An image-free, verbatim transcription of the records is the expected result.

*** Opening of SOURCE MATERIAL ***

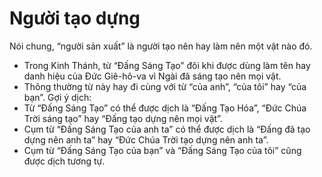 # Người tạo dựng

Nói chung, “người sản xuất” là người tạo nên hay làm nên một vật nào đó. 
- Trong Kinh Thánh, từ “Đấng Sáng Tạo” đôi khi được dùng làm tên hay danh hiệu của Đức Giê-hô-va vì Ngài đã sáng tạo nên mọi vật.  
- Thông thường từ này hay đi cùng với từ “của anh”, “của tôi” hay “của bạn”.
Gợi ý dịch:
- Từ “Đấng Sáng Tạo” có thể được dịch là “Đấng Tạo Hóa”, “Đức Chúa Trời sáng tạo” hay “Đấng tạo dựng nên mọi vật”. 
- Cụm từ “Đấng Sáng Tạo của anh ta” có thể được dịch là “Đấng đã tạo dựng nên anh ta” hay “Đức Chúa Trời tạo dựng nên anh ta”.  
- Cụm từ “Đấng Sáng Tạo của bạn” và “Đấng Sáng Tạo của tôi” cũng được dịch tương tự.

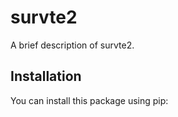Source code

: # survte2

A brief description of survte2.

## Installation

You can install this package using pip:
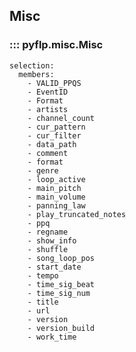## Misc

### ::: pyflp.misc.Misc
    selection:
      members:
        - VALID_PPQS
        - EventID
        - Format
        - artists
        - channel_count
        - cur_pattern
        - cur_filter
        - data_path
        - comment
        - format
        - genre
        - loop_active
        - main_pitch
        - main_volume
        - panning_law
        - play_truncated_notes
        - ppq
        - regname
        - show_info
        - shuffle
        - song_loop_pos
        - start_date
        - tempo
        - time_sig_beat
        - time_sig_num
        - title
        - url
        - version
        - version_build
        - work_time
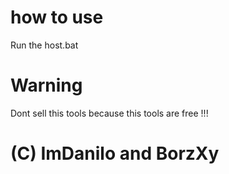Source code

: # how to use
Run the host.bat
# Warning
Dont sell this tools because this tools are free !!!
# (C) ImDanilo and BorzXy
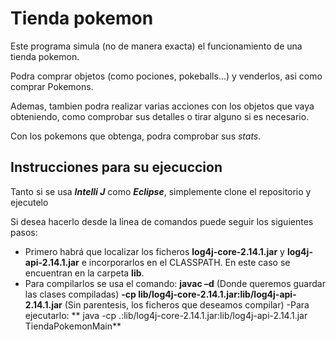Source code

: # Tienda pokemon
Este programa simula (no de manera exacta) el funcionamiento de una tienda pokemon.

Podra comprar objetos (como pociones, pokeballs...) y venderlos, asi como comprar Pokemons.

Ademas, tambien podra realizar varias acciones con los objetos que vaya obteniendo, como comprobar sus detalles o tirar alguno si es necesario.

Con los pokemons que obtenga, podra comprobar sus *stats*.

## Instrucciones para su ejecuccion
Tanto si se usa ***Intelli J*** como ***Eclipse***, simplemente clone el repositorio y ejecutelo

Si desea hacerlo desde la linea de comandos puede seguir los siguientes pasos:
- Primero habrá que localizar los ficheros **log4j-core-2.14.1.jar** y **log4j-api-2.14.1.jar** e
incorporarlos en el CLASSPATH. En este caso se encuentran en la carpeta **lib**.
- Para compilarlos se usa el comando: **javac –d** (Donde queremos guardar las clases compiladas) **-cp lib/log4j-core-2.14.1.jar:lib/log4j-api-2.14.1.jar** (Sin parentesis, los ficheros que deseamos compilar)
-Para ejecutarlo: ** java -cp .:lib/log4j-core-2.14.1.jar:lib/log4j-api-2.14.1.jar TiendaPokemonMain**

*** Close of SOURCE MATERIAL ***

*RESULT OF THE EXERCISE*.
 # Người tạo dựng

Nói chung, “người sản xuất” là người tạo nên hay làm nên một vật nào đó. 
- Trong Kinh Thánh, từ “Đấng Sáng Tạo” đôi khi được dùng làm tên hay danh hiệu của Đức Giê-hô-va vì Ngài đã sáng tạo nên mọi vật.  
- Thông thường từ này hay đi cùng với từ “của anh”, “của tôi” hay “của bạn”.
Gợi ý dịch:
- Từ “Đấng Sáng Tạo” có thể được dịch là “Đấng Tạo Hóa”, “Đức Chúa Trời sáng tạo” hay “Đấng tạo dựng nên mọi vật”. 
- Cụm từ “Đấng Sáng Tạo của anh ta” có thể được dịch là “Đấng đã tạo dựng nên anh ta” hay “Đức Chúa Trời tạo dựng nên anh ta”.  
- Cụm từ “Đấng Sáng Tạo của bạn” và “Đấng Sáng Tạo của tôi” cũng được dịch tương tự.

Source code

: # survte2

A brief description of survte2.

## Installation

You can install this package using pip:
## Misc

### ::: pyflp.misc.Misc
    selection:
      members:
        - VALID_PPQS
        - EventID
        - Format
        - artists
        - channel_count
        - cur_pattern
        - cur_filter
        - data_path
        - comment
        - format
        - genre
        - loop_active
        - main_pitch
        - main_volume
        - panning_law
        - play_truncated_notes
        - ppq
        - regname
        - show_info
        - shuffle
        - song_loop_pos
        - start_date
        - tempo
        - time_sig_beat
        - time_sig_num
        - title
        - url
        - version
        - version_build
        - work_time
Source code

: # how to use
Run the host.bat
# Warning
Dont sell this tools because this tools are free !!!
# (C) ImDanilo and BorzXy
Source code

: # Tienda pokemon
Este programa simula (no de manera exacta) el funcionamiento de una tienda pokemon.

Podra comprar objetos (como pociones, pokeballs...) y venderlos, asi como comprar Pokemons.

Ademas, tambien podra realizar varias acciones con los objetos que vaya obteniendo, como comprobar sus detalles o tirar alguno si es necesario.

Con los pokemons que obtenga, podra comprobar sus *stats*.

## Instrucciones para su ejecuccion
Tanto si se usa ***Intelli J*** como ***Eclipse***, simplemente clone el repositorio y ejecutelo

Si desea hacerlo desde la linea de comandos puede seguir los siguientes pasos:
- Primero habrá que localizar los ficheros **log4j-core-2.14.1.jar** y **log4j-api-2.14.1.jar** e
incorporarlos en el CLASSPATH. En este caso se encuentran en la carpeta **lib**.
- Para compilarlos se usa el comando: **javac –d** (Donde queremos guardar las clases compiladas) **-cp lib/log4j-core-2.14.1.jar:lib/log4j-api-2.14.1.jar** (Sin parentesis, los ficheros que deseamos compilar)
-Para ejecutarlo: ** java -cp .:lib/log4j-core-2.14.1.jar:lib/log4j-api-2.14.1.jar TiendaPokemonMain**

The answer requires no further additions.